Dataset entries:
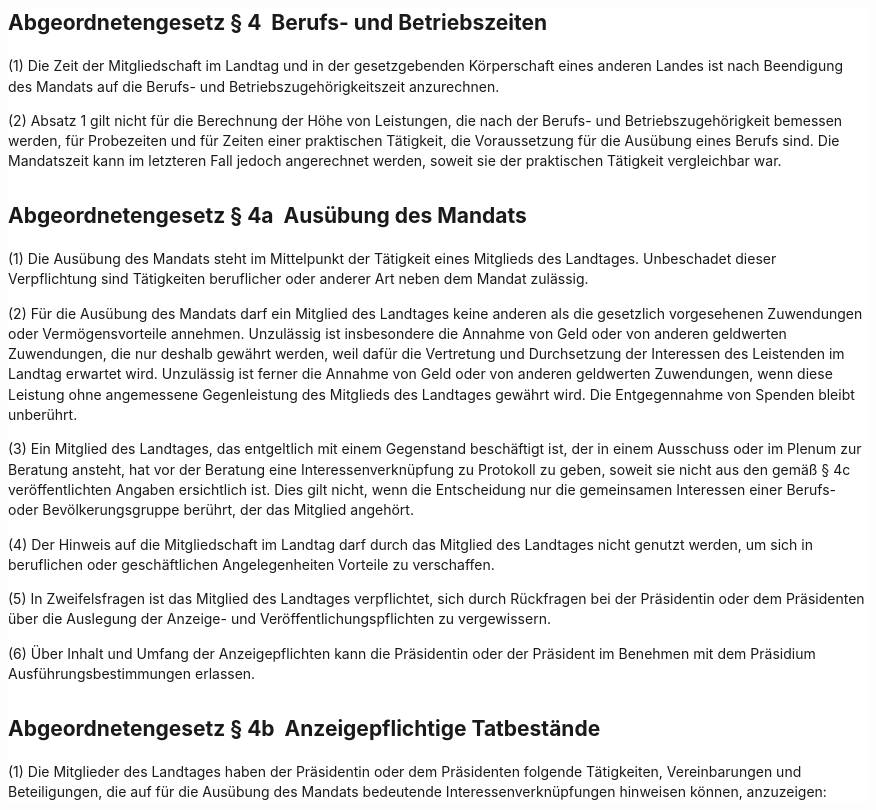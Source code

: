 
## Abgeordnetengesetz § 4  Berufs- und Betriebszeiten

(1) Die Zeit der Mitgliedschaft im Landtag und in der gesetzgebenden Körperschaft eines anderen Landes ist nach Beendigung des Mandats auf die Berufs- und Betriebszugehörigkeitszeit anzurechnen.

(2) Absatz 1 gilt nicht für die Berechnung der Höhe von Leistungen, die nach der Berufs- und Betriebszugehörigkeit bemessen werden, für Probezeiten und für Zeiten einer praktischen Tätigkeit, die Voraussetzung für die Ausübung eines Berufs sind. Die Mandatszeit kann im letzteren Fall jedoch angerechnet werden, soweit sie der praktischen Tätigkeit vergleichbar war.


## Abgeordnetengesetz § 4a  Ausübung des Mandats

(1) Die Ausübung des Mandats steht im Mittelpunkt der Tätigkeit eines Mitglieds des Landtages. Unbeschadet dieser Verpflichtung sind Tätigkeiten beruflicher oder anderer Art neben dem Mandat zulässig.

(2) Für die Ausübung des Mandats darf ein Mitglied des Landtages keine anderen als die gesetzlich vorgesehenen Zuwendungen oder Vermögensvorteile annehmen. Unzulässig ist insbesondere die Annahme von Geld oder von anderen geldwerten Zuwendungen, die nur deshalb gewährt werden, weil dafür die Vertretung und Durchsetzung der Interessen des Leistenden im Landtag erwartet wird. Unzulässig ist ferner die Annahme von Geld oder von anderen geldwerten Zuwendungen, wenn diese Leistung ohne angemessene Gegenleistung des Mitglieds des Landtages gewährt wird. Die Entgegennahme von Spenden bleibt unberührt.

(3) Ein Mitglied des Landtages, das entgeltlich mit einem Gegenstand beschäftigt ist, der in einem Ausschuss oder im Plenum zur Beratung ansteht, hat vor der Beratung eine Interessenverknüpfung zu Protokoll zu geben, soweit sie nicht aus den gemäß § 4c veröffentlichten Angaben ersichtlich ist. Dies gilt nicht, wenn die Entscheidung nur die gemeinsamen Interessen einer Berufs- oder Bevölkerungsgruppe berührt, der das Mitglied angehört.

(4) Der Hinweis auf die Mitgliedschaft im Landtag darf durch das Mitglied des Landtages nicht genutzt werden, um sich in beruflichen oder geschäftlichen Angelegenheiten Vorteile zu verschaffen.

(5) In Zweifelsfragen ist das Mitglied des Landtages verpflichtet, sich durch Rückfragen bei der Präsidentin oder dem Präsidenten über die Auslegung der Anzeige- und Veröffentlichungspflichten zu vergewissern.

(6) Über Inhalt und Umfang der Anzeigepflichten kann die Präsidentin oder der Präsident im Benehmen mit dem Präsidium Ausführungsbestimmungen erlassen.


## Abgeordnetengesetz § 4b  Anzeigepflichtige Tatbestände

(1) Die Mitglieder des Landtages haben der Präsidentin oder dem Präsidenten folgende Tätigkeiten, Vereinbarungen und Beteiligungen, die auf für die Ausübung des Mandats bedeutende Interessenverknüpfungen hinweisen können, anzuzeigen:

■ Task to carry out ■
Reproduce the line containing "(6) Über Inhalt" and every line after it. Stop at the last line of the records, and add nothing.

■ Answer space ■
(6) Über Inhalt und Umfang der Anzeigepflichten kann die Präsidentin oder der Präsident im Benehmen mit dem Präsidium Ausführungsbestimmungen erlassen.


## Abgeordnetengesetz § 4b  Anzeigepflichtige Tatbestände

(1) Die Mitglieder des Landtages haben der Präsidentin oder dem Präsidenten folgende Tätigkeiten, Vereinbarungen und Beteiligungen, die auf für die Ausübung des Mandats bedeutende Interessenverknüpfungen hinweisen können, anzuzeigen:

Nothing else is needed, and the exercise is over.